На поминках Евпраксия оказалась за столом напротив младшего сына Мономаха – Юрия, полноватого прыщеватого юноши с только-только пробивавшимися усами и бородой. Был он слегка простужен, хлюпал носом, убирал сопли пальцами, а затем вытирал их о скатерть. (По тогдашнему русскому этикету это дозволялось. За столом вообще то и дело рыгали, чтобы показать свою сытость, и довольно громко пускали ветры в шубы. Сальные от еды руки тёрли о причёски и бороды. Кости после съеденной рыбы и курицы складывали рядом с тарелками. Вилок вообще не знали – пользовались ложками и ножами).
Ксюша задала Юрию вопрос:
– Правда, что вернулась от Калмана средняя твоя сестрица Евфимия?
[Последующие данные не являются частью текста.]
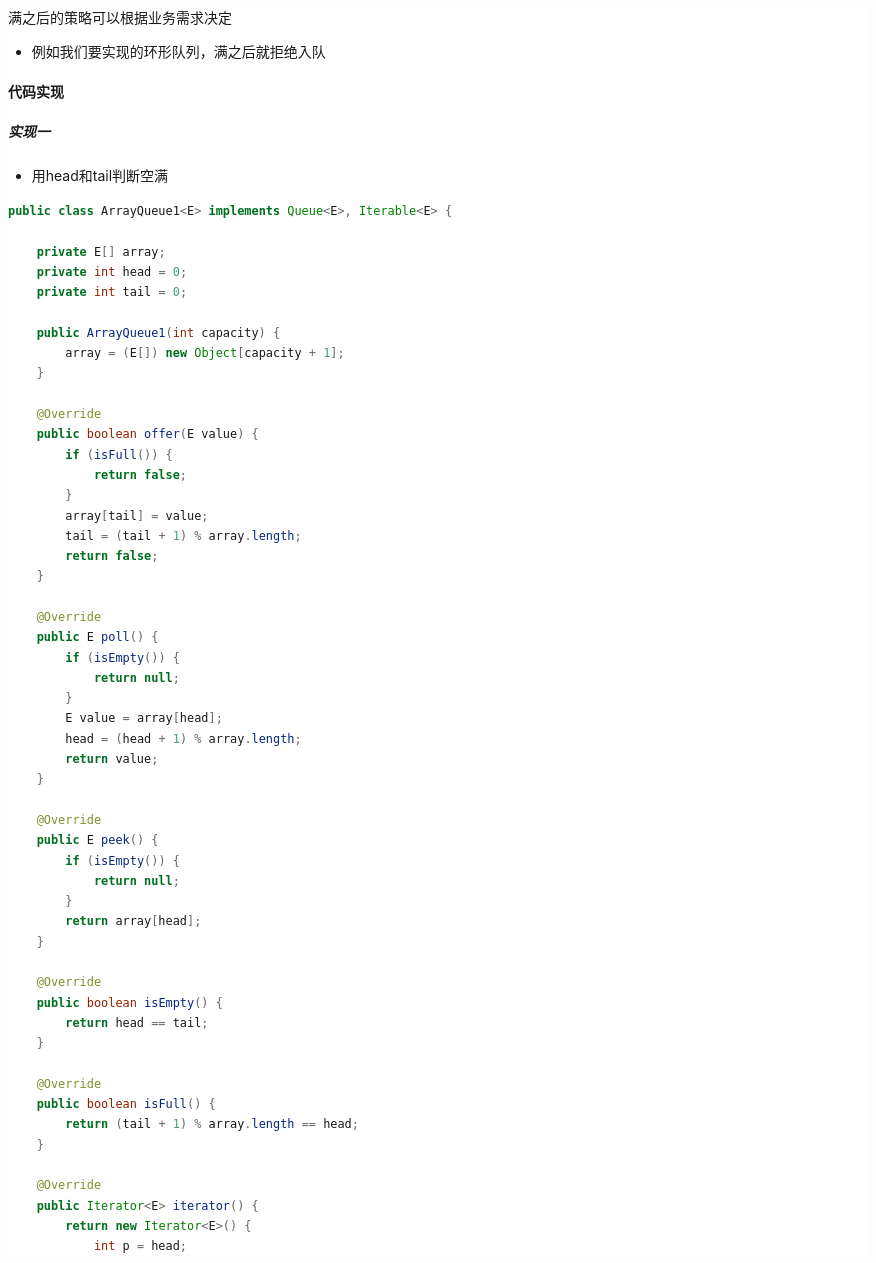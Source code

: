 满之后的策略可以根据业务需求决定

* 例如我们要实现的环形队列，满之后就拒绝入队



#### 代码实现

##### 实现一

- 用head和tail判断空满

```java
public class ArrayQueue1<E> implements Queue<E>, Iterable<E> {

    private E[] array;
    private int head = 0;
    private int tail = 0;

    public ArrayQueue1(int capacity) {
        array = (E[]) new Object[capacity + 1];
    }

    @Override
    public boolean offer(E value) {
        if (isFull()) {
            return false;
        }
        array[tail] = value;
        tail = (tail + 1) % array.length;
        return false;
    }

    @Override
    public E poll() {
        if (isEmpty()) {
            return null;
        }
        E value = array[head];
        head = (head + 1) % array.length;
        return value;
    }

    @Override
    public E peek() {
        if (isEmpty()) {
            return null;
        }
        return array[head];
    }

    @Override
    public boolean isEmpty() {
        return head == tail;
    }

    @Override
    public boolean isFull() {
        return (tail + 1) % array.length == head;
    }

    @Override
    public Iterator<E> iterator() {
        return new Iterator<E>() {
            int p = head;

```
– Совершенная правда, тётушка. Уж с неделю как.
– Отчего ж нигде мы ея не видим?
– Нездорова сильно. Ить чего маменька преставились? Так через сестрицу.
– Свят, свят, свят! Сказывали – удар...
– Так через чего же удар? Ишь Калмашка-то заподозрил Фимку в прелюбодеянии. Говорит – прочь ступай и сучонка своего, сосунка Бориску, забирай с глаз моих долой! Фимка говорит – он сыночек твой! А мадьяр в ответ – уж теперь и не знаю, может быть, не мой! Выгнал, в общем. И она вернулась с позором. Маменька, узнамши, шибко расстроились и померли.
– Вот ведь незадача!
– А то!
Ксюша помолчала, что-то вспоминая. Высказала вслух:
– А Калмашка, доложу я тебе, тот ещё гусак.
– Ты знакома с ним?
– Да, имела счастье...
– Ты ить через Унгрию[6]6
Унгрия – русское название Венгрии.
[Закрыть] возверталась на Русь?
– Прожила под его крылом почитай что год. Если б не Ярослав Святополчич, так бы и застряла в Токае.
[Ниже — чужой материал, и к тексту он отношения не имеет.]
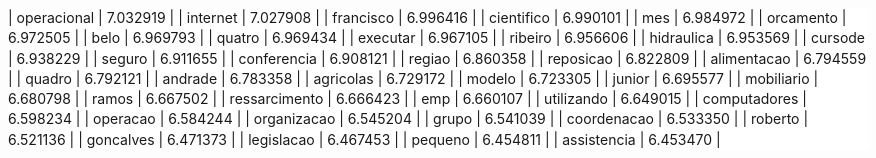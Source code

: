 | operacional | 7.032919 |
| internet | 7.027908 |
| francisco | 6.996416 |
| cientifico | 6.990101 |
| mes | 6.984972 |
| orcamento | 6.972505 |
| belo | 6.969793 |
| quatro | 6.969434 |
| executar | 6.967105 |
| ribeiro | 6.956606 |
| hidraulica | 6.953569 |
| cursode | 6.938229 |
| seguro | 6.911655 |
| conferencia | 6.908121 |
| regiao | 6.860358 |
| reposicao | 6.822809 |
| alimentacao | 6.794559 |
| quadro | 6.792121 |
| andrade | 6.783358 |
| agricolas | 6.729172 |
| modelo | 6.723305 |
| junior | 6.695577 |
| mobiliario | 6.680798 |
| ramos | 6.667502 |
| ressarcimento | 6.666423 |
| emp | 6.660107 |
| utilizando | 6.649015 |
| computadores | 6.598234 |
| operacao | 6.584244 |
| organizacao | 6.545204 |
| grupo | 6.541039 |
| coordenacao | 6.533350 |
| roberto | 6.521136 |
| goncalves | 6.471373 |
| legislacao | 6.467453 |
| pequeno | 6.454811 |
| assistencia | 6.453470 |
– Как же подсобил Святополчич-то?
– Неудобно говорить на поминках. В следующий раз как-нибудь.
Мономах проводил её до челна самолично. В лоб поцеловал и сказал:
– Матери-княгинюшке низкий мой сыновий поклон.
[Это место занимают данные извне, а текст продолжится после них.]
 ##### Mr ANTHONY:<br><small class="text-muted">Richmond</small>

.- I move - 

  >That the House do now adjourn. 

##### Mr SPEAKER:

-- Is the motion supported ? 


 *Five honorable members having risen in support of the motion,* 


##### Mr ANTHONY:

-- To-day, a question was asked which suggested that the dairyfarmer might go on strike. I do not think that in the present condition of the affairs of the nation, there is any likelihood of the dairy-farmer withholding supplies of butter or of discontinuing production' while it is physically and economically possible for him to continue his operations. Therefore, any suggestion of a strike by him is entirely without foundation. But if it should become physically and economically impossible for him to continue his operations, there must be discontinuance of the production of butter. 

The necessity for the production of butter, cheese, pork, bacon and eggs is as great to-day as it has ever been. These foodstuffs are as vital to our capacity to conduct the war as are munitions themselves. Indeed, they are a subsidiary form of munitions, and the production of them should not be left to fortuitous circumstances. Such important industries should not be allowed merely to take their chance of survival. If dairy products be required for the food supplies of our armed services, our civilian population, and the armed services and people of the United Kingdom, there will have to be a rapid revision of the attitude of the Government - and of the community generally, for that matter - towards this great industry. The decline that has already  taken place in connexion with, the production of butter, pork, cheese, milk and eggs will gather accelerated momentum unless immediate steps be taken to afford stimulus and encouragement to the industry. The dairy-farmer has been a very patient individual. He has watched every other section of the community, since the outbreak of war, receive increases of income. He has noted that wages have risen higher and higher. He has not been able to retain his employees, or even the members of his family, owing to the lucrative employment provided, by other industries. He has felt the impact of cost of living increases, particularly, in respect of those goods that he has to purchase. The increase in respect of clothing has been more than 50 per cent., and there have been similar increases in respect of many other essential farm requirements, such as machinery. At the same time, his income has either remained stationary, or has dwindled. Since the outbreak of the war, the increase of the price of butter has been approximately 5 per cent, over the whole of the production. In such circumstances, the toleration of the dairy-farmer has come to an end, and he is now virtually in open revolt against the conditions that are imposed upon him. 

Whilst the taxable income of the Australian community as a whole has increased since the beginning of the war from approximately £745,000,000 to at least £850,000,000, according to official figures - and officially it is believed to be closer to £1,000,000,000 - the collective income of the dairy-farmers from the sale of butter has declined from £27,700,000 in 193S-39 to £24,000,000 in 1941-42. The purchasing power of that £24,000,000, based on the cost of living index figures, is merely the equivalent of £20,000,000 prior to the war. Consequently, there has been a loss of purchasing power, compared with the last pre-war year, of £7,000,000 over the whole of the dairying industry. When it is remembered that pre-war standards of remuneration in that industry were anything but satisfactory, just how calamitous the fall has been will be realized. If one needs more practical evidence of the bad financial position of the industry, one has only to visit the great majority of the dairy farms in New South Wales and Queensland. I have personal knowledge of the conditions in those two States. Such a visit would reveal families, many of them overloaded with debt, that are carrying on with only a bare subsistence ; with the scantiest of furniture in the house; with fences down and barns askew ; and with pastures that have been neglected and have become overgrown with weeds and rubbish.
– Непременно передам, обязательно.
– Янке же – попрёк и недоумение.
– А вот этого дозволь не передавать.
Он спросил, прищурившись:
– Ладите-то плохо?
– Хуже не бывает. Пригрозила даже: если я подамся без спросу в Переяславль, то запрет в холодной. Вся теперь трепещу, ожидаючи...
– Вот кикимора, право слово! Каракатица глупая! Милая, не бойся: ежели чего, перешли мне весточку – я примчусь, наведу порядок.
– Стыдно беспокоить.
– И не думай о беспокойстве. Для родной души я на всё готов.
– Низкий тебе поклон за такое добросердечие. Мне уже ничего не страшно.
Отплыла от берега, помахала брату платком и подумала, тяжело вздохнув: «Доведётся ли ещё свидеться? Я ведь ни за что не пошлю за ним. Совесть не позволит».